___ GIVEN INFORMATION

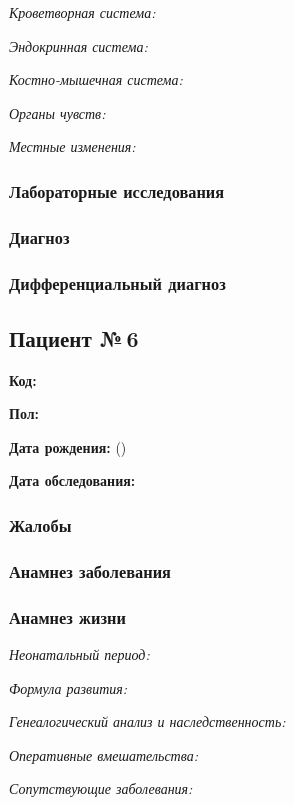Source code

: \documentclass[a4paper,14pt]{extarticle}
\begin{document}
\emph{Кроветворная система:}

\emph{Эндокринная система:}

\emph{Костно-мышечная система:}

\emph{Органы чувств:}

\emph{Местные изменения:}

\subsubsection*{Лабораторные исследования}

\subsubsection*{Диагноз}

\subsubsection*{Дифференциальный диагноз}

\newpage
\subsection*{Пациент №\,6}

\textbf{Код:} 

\textbf{Пол:}

\textbf{Дата рождения:}  ()

\textbf{Дата обследования:} 

\subsubsection*{Жалобы}

\subsubsection*{Анамнез заболевания}

\subsubsection*{Анамнез жизни}

\emph{Неонатальный период:}

\emph{Формула развития:}

\emph{Генеалогический анализ и наследственность:}

\emph{Оперативные вмешательства:}

\emph{Сопутствующие заболевания:}
\end{document}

______

* DIRECTIONS *
A single figure, the number of lines above with the word "Анамнез", is the whole answer.

* WRITTEN ANSWER *
2